WHAT IS BEING ASKED
I would like the entries transcribed word for word, please, with the pictures removed.

Plain-text document sources
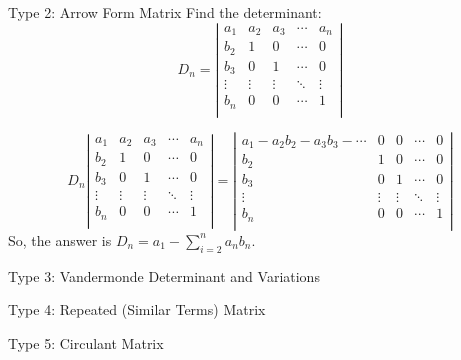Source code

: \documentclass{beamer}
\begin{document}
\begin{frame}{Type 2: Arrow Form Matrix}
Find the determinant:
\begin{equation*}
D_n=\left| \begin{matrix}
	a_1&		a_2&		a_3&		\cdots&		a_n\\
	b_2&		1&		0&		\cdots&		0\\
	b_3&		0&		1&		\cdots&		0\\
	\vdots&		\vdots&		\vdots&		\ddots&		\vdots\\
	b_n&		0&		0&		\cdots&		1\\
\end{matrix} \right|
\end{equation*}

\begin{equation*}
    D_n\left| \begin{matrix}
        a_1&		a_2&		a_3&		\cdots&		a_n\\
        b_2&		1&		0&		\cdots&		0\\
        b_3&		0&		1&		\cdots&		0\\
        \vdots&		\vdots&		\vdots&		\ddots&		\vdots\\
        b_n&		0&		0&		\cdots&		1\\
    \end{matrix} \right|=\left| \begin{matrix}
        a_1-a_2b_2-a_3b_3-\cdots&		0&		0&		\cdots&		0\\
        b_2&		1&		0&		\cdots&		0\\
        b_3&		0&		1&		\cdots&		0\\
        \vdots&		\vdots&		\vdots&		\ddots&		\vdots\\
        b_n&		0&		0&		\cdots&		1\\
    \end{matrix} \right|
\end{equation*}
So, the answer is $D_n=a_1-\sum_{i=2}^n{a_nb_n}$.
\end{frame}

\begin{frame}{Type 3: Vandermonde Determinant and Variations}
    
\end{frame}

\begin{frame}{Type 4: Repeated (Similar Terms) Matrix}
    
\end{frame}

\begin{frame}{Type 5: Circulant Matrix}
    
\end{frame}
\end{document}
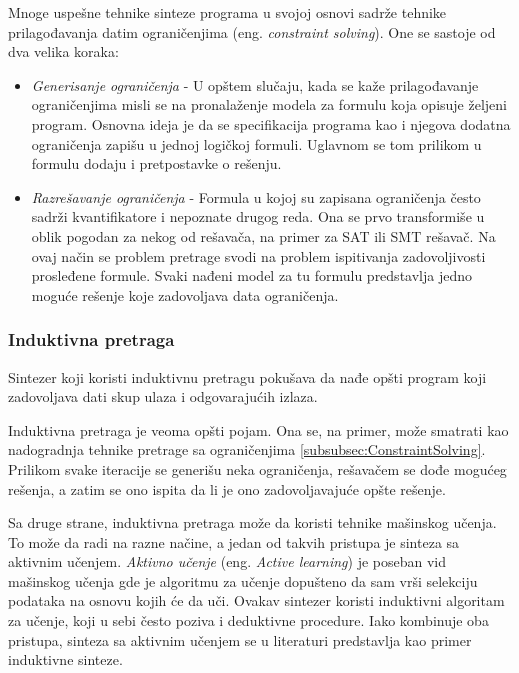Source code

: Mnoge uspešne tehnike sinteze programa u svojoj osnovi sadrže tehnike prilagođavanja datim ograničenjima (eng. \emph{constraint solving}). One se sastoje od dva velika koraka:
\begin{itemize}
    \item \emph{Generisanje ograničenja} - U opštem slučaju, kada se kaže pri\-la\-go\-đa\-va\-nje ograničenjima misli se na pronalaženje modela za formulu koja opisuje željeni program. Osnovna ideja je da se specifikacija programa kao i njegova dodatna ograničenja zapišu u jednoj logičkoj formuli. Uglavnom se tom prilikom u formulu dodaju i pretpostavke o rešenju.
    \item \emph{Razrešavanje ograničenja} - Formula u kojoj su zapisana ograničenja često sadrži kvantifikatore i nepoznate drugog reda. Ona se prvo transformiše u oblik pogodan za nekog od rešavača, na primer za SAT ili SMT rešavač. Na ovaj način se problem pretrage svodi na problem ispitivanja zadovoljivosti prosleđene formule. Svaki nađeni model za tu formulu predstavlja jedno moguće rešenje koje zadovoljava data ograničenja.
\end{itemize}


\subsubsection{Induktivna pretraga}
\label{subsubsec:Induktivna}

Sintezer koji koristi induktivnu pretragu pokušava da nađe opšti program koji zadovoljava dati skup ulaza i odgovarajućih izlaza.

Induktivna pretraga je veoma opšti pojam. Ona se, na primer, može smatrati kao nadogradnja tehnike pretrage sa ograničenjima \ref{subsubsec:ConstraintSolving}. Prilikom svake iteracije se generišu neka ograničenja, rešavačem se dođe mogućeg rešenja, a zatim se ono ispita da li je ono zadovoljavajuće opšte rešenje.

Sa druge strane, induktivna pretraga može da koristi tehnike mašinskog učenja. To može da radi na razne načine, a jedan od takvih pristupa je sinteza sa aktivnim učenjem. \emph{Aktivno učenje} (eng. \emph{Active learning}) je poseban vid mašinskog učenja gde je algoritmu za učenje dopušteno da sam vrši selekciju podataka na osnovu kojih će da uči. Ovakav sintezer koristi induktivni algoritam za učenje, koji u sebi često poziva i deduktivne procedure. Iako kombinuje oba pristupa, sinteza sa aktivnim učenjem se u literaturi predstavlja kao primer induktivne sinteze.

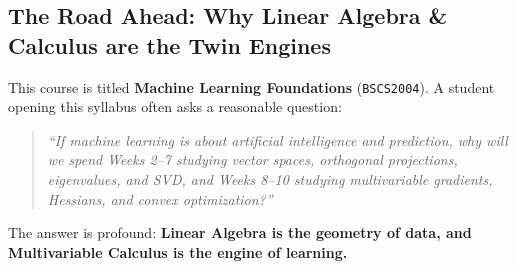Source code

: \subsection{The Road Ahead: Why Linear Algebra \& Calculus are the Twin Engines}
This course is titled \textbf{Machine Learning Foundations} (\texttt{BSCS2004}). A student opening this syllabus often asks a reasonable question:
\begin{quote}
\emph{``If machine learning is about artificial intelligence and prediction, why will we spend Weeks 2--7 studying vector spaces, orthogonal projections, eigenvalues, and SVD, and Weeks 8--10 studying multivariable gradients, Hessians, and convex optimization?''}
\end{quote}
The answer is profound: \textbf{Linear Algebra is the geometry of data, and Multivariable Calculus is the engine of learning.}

EXPECTED ANSWER
Source code

: \documentclass{beamer}
\begin{document}
\begin{frame}{Type 2: Arrow Form Matrix}
Find the determinant:
\begin{equation*}
D_n=\left| \begin{matrix}
	a_1&		a_2&		a_3&		\cdots&		a_n\\
	b_2&		1&		0&		\cdots&		0\\
	b_3&		0&		1&		\cdots&		0\\
	\vdots&		\vdots&		\vdots&		\ddots&		\vdots\\
	b_n&		0&		0&		\cdots&		1\\
\end{matrix} \right|
\end{equation*}

\begin{equation*}
    D_n\left| \begin{matrix}
        a_1&		a_2&		a_3&		\cdots&		a_n\\
        b_2&		1&		0&		\cdots&		0\\
        b_3&		0&		1&		\cdots&		0\\
        \vdots&		\vdots&		\vdots&		\ddots&		\vdots\\
        b_n&		0&		0&		\cdots&		1\\
    \end{matrix} \right|=\left| \begin{matrix}
        a_1-a_2b_2-a_3b_3-\cdots&		0&		0&		\cdots&		0\\
        b_2&		1&		0&		\cdots&		0\\
        b_3&		0&		1&		\cdots&		0\\
        \vdots&		\vdots&		\vdots&		\ddots&		\vdots\\
        b_n&		0&		0&		\cdots&		1\\
    \end{matrix} \right|
\end{equation*}
So, the answer is $D_n=a_1-\sum_{i=2}^n{a_nb_n}$.
\end{frame}

\begin{frame}{Type 3: Vandermonde Determinant and Variations}
    
\end{frame}

\begin{frame}{Type 4: Repeated (Similar Terms) Matrix}
    
\end{frame}

\begin{frame}{Type 5: Circulant Matrix}
    
\end{frame}
\end{document}
Source code

: Mnoge uspešne tehnike sinteze programa u svojoj osnovi sadrže tehnike prilagođavanja datim ograničenjima (eng. \emph{constraint solving}). One se sastoje od dva velika koraka:
\begin{itemize}
    \item \emph{Generisanje ograničenja} - U opštem slučaju, kada se kaže pri\-la\-go\-đa\-va\-nje ograničenjima misli se na pronalaženje modela za formulu koja opisuje željeni program. Osnovna ideja je da se specifikacija programa kao i njegova dodatna ograničenja zapišu u jednoj logičkoj formuli. Uglavnom se tom prilikom u formulu dodaju i pretpostavke o rešenju.
    \item \emph{Razrešavanje ograničenja} - Formula u kojoj su zapisana ograničenja često sadrži kvantifikatore i nepoznate drugog reda. Ona se prvo transformiše u oblik pogodan za nekog od rešavača, na primer za SAT ili SMT rešavač. Na ovaj način se problem pretrage svodi na problem ispitivanja zadovoljivosti prosleđene formule. Svaki nađeni model za tu formulu predstavlja jedno moguće rešenje koje zadovoljava data ograničenja.
\end{itemize}


\subsubsection{Induktivna pretraga}
\label{subsubsec:Induktivna}

Sintezer koji koristi induktivnu pretragu pokušava da nađe opšti program koji zadovoljava dati skup ulaza i odgovarajućih izlaza.

Induktivna pretraga je veoma opšti pojam. Ona se, na primer, može smatrati kao nadogradnja tehnike pretrage sa ograničenjima \ref{subsubsec:ConstraintSolving}. Prilikom svake iteracije se generišu neka ograničenja, rešavačem se dođe mogućeg rešenja, a zatim se ono ispita da li je ono zadovoljavajuće opšte rešenje.

Sa druge strane, induktivna pretraga može da koristi tehnike mašinskog učenja. To može da radi na razne načine, a jedan od takvih pristupa je sinteza sa aktivnim učenjem. \emph{Aktivno učenje} (eng. \emph{Active learning}) je poseban vid mašinskog učenja gde je algoritmu za učenje dopušteno da sam vrši selekciju podataka na osnovu kojih će da uči. Ovakav sintezer koristi induktivni algoritam za učenje, koji u sebi često poziva i deduktivne procedure. Iako kombinuje oba pristupa, sinteza sa aktivnim učenjem se u literaturi predstavlja kao primer induktivne sinteze.

Source code

: \subsection{The Road Ahead: Why Linear Algebra \& Calculus are the Twin Engines}
This course is titled \textbf{Machine Learning Foundations} (\texttt{BSCS2004}). A student opening this syllabus often asks a reasonable question:
\begin{quote}
\emph{``If machine learning is about artificial intelligence and prediction, why will we spend Weeks 2--7 studying vector spaces, orthogonal projections, eigenvalues, and SVD, and Weeks 8--10 studying multivariable gradients, Hessians, and convex optimization?''}
\end{quote}
The answer is profound: \textbf{Linear Algebra is the geometry of data, and Multivariable Calculus is the engine of learning.}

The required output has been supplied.